(Dataset excerpts)
------------------------------

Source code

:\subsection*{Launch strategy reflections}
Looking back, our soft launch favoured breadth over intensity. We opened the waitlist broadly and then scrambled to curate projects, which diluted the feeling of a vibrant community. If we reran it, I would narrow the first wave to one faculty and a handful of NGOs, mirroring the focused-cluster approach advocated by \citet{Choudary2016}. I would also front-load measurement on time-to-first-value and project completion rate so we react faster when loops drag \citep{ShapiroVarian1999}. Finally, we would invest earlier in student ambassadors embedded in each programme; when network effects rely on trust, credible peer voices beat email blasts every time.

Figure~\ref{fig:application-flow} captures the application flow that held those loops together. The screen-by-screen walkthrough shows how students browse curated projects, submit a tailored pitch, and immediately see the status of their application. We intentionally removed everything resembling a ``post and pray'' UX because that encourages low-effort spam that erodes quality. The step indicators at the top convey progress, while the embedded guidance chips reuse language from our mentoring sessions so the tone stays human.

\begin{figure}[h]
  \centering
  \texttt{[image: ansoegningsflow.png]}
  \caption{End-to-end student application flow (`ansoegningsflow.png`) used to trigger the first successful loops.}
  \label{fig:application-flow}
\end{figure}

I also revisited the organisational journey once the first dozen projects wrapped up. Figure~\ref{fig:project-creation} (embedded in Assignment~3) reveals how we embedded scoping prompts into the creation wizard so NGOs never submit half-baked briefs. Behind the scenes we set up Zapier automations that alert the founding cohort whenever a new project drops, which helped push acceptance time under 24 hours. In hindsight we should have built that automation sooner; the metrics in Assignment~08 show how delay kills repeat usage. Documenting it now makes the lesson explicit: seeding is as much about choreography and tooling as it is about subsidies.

------------------------------

TO DO = Provide a verbatim copy of all the entries.

YOUR RESPONSE =
Source code

:\subsection*{Launch strategy reflections}
Looking back, our soft launch favoured breadth over intensity. We opened the waitlist broadly and then scrambled to curate projects, which diluted the feeling of a vibrant community. If we reran it, I would narrow the first wave to one faculty and a handful of NGOs, mirroring the focused-cluster approach advocated by \citet{Choudary2016}. I would also front-load measurement on time-to-first-value and project completion rate so we react faster when loops drag \citep{ShapiroVarian1999}. Finally, we would invest earlier in student ambassadors embedded in each programme; when network effects rely on trust, credible peer voices beat email blasts every time.

Figure~\ref{fig:application-flow} captures the application flow that held those loops together. The screen-by-screen walkthrough shows how students browse curated projects, submit a tailored pitch, and immediately see the status of their application. We intentionally removed everything resembling a ``post and pray'' UX because that encourages low-effort spam that erodes quality. The step indicators at the top convey progress, while the embedded guidance chips reuse language from our mentoring sessions so the tone stays human.

\begin{figure}[h]
  \centering
  \texttt{[image: ansoegningsflow.png]}
  \caption{End-to-end student application flow (`ansoegningsflow.png`) used to trigger the first successful loops.}
  \label{fig:application-flow}
\end{figure}

I also revisited the organisational journey once the first dozen projects wrapped up. Figure~\ref{fig:project-creation} (embedded in Assignment~3) reveals how we embedded scoping prompts into the creation wizard so NGOs never submit half-baked briefs. Behind the scenes we set up Zapier automations that alert the founding cohort whenever a new project drops, which helped push acceptance time under 24 hours. In hindsight we should have built that automation sooner; the metrics in Assignment~08 show how delay kills repeat usage. Documenting it now makes the lesson explicit: seeding is as much about choreography and tooling as it is about subsidies.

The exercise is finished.